If we want “fair” competition, we do need that proprietary licences, as well
as “open” licences (approved by OSI) and “free” licences (compatible with
the GPL) get exactly the same very strong level of protection for the
clauses that are present in each of them,and that these clauses be equally
applicable. Nothing more, nothing less.

 

There’s little thing we can do for enforcing the precious “public domain”
(because it only exists “by default”, within the terms of locally applicable
laws but outside of the terms of any license or contract), except
campaigning in each country for protecting (or extending) the existing laws
that created and protected this public domain; so that it would benefit of
this legal protection (the public domain is also extremely precious because
it is the vehicle of most the humane culture, and transmits most of our
knowledge, and benefits collectively to the whole humanity for its education
and progress of civilisations, and also benefits to every commercial
organization that can use it equally).

 

Unfortunately, we’ve seen some countries recently starting to reduce the
field of the public domain causing major damages in the public and in
existing commercial organizations already using or depending of some parts
of it (now these are exposed to trials for infringements of various IP
rights, notably in Russia where such laws have been passed, even with some
retroactive effects!).

 

So even if a right is trivial to defend, because it is *currently* part of
some public domain conceded by law, and then considered implicit in a
license, it is not completely useless to reaffirm these rights in some short
clause of a license (even if the law changes, the granted right remains
unforceable); this costs nothing for the existing right holder according to
the existing law, so it’s not unreasonable to ask it (unless the right owner
has hidden intentions and wants to campaign later to change the existing
jurisprudence by initiating legal actions where it will be “testing” these
implicit rights, or wants to start lobbying at governmental level to change
the laws and in that case a public declaration about the intent of the
submitter is also not useless…)

 

         

De : Chris Travers [mailto:chris.travers@gmail.com] 
Envoyé : dimanche 30 septembre 2007 21:18
À : License Discuss
Objet : Re: For Approval: Microsoft Permissive License

 

 

On 9/30/07, Philippe Verdy <verdy p@wanadoo.fr> wrote:

Chris Travers [mailto:chris.travers@gmail.com] wrote:
> That is exactly what will happen if dislike of the source of a license is
a factor in its approval.

Here again you continue to misread what I said.
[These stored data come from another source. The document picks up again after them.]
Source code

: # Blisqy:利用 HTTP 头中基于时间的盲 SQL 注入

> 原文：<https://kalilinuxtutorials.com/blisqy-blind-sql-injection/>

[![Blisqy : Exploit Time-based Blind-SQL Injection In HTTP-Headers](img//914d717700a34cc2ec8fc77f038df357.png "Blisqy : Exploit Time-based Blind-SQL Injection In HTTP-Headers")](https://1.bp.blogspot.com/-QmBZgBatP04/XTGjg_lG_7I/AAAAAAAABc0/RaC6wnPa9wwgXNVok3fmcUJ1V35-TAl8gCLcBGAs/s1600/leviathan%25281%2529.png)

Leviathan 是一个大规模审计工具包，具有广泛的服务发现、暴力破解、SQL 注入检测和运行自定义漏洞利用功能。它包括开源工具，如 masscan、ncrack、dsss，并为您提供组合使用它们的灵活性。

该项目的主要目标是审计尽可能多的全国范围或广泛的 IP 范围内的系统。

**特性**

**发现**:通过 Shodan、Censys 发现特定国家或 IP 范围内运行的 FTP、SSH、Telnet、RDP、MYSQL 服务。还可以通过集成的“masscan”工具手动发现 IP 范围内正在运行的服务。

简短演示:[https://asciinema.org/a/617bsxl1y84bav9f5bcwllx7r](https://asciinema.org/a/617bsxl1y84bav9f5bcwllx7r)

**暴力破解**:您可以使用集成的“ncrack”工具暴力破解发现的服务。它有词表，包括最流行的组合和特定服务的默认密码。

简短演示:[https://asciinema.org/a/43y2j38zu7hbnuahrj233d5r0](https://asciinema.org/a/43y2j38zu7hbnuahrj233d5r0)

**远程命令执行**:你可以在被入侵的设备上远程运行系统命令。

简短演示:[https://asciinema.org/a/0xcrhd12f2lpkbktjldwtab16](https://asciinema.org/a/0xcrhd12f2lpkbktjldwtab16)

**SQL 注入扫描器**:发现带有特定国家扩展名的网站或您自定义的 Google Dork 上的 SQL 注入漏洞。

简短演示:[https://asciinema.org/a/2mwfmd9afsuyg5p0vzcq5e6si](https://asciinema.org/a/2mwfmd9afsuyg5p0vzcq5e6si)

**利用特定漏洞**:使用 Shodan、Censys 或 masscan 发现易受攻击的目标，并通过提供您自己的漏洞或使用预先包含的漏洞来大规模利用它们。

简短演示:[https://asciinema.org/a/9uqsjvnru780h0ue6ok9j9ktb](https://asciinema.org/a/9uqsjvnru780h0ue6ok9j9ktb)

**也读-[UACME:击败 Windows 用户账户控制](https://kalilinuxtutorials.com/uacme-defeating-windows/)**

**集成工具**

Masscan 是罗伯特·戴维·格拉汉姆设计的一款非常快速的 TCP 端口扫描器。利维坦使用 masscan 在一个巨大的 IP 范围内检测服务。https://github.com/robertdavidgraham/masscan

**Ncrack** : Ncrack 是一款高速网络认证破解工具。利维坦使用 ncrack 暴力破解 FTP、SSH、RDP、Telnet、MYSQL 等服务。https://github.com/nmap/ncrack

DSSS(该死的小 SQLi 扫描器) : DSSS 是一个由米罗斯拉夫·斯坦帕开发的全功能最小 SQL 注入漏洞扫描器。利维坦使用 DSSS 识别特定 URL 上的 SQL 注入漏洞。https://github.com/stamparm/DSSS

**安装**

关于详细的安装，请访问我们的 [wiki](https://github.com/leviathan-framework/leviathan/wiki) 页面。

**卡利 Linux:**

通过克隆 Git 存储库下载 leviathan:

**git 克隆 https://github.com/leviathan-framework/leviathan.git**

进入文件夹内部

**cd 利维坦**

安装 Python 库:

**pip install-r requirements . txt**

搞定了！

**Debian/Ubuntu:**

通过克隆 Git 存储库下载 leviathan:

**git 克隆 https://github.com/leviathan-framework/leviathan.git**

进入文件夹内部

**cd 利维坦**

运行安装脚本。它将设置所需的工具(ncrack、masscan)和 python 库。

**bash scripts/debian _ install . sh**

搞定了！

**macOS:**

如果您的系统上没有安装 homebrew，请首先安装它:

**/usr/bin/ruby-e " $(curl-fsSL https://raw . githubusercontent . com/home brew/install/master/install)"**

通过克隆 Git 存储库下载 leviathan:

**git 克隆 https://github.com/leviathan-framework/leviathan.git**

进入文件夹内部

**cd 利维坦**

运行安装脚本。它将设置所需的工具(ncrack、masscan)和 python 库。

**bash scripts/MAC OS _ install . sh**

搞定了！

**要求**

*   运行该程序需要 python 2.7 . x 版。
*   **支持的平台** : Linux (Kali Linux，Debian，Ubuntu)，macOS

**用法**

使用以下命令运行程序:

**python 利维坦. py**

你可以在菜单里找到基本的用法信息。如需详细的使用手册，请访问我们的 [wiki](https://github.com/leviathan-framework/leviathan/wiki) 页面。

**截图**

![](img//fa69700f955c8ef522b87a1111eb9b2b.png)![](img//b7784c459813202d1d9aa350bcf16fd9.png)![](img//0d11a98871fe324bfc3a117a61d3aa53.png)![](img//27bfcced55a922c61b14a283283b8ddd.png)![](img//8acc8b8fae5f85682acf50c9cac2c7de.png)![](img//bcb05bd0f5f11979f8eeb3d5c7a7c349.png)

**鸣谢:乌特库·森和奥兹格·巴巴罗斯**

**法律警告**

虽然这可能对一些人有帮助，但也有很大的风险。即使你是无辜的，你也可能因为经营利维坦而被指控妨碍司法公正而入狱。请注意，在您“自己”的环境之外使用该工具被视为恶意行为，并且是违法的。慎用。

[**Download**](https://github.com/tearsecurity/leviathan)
The "dislike" of a source is

not addressed in what I said, I thought I had been clear enough. I just
spoke about the applicability of users' rights and obligations, i.e. the
existence of unwritten, unexplicited clauses in the license, that can 
severely weaken their applicability to users, i.e. (unwritten) *implicit*
rights and *implicit* requirements (that do exist just because one of the
parties may think that these rights or obligations are protected by their 
national law, or implied by the terms used in the licence, or by the actual
coverage of meaning of the term "licence").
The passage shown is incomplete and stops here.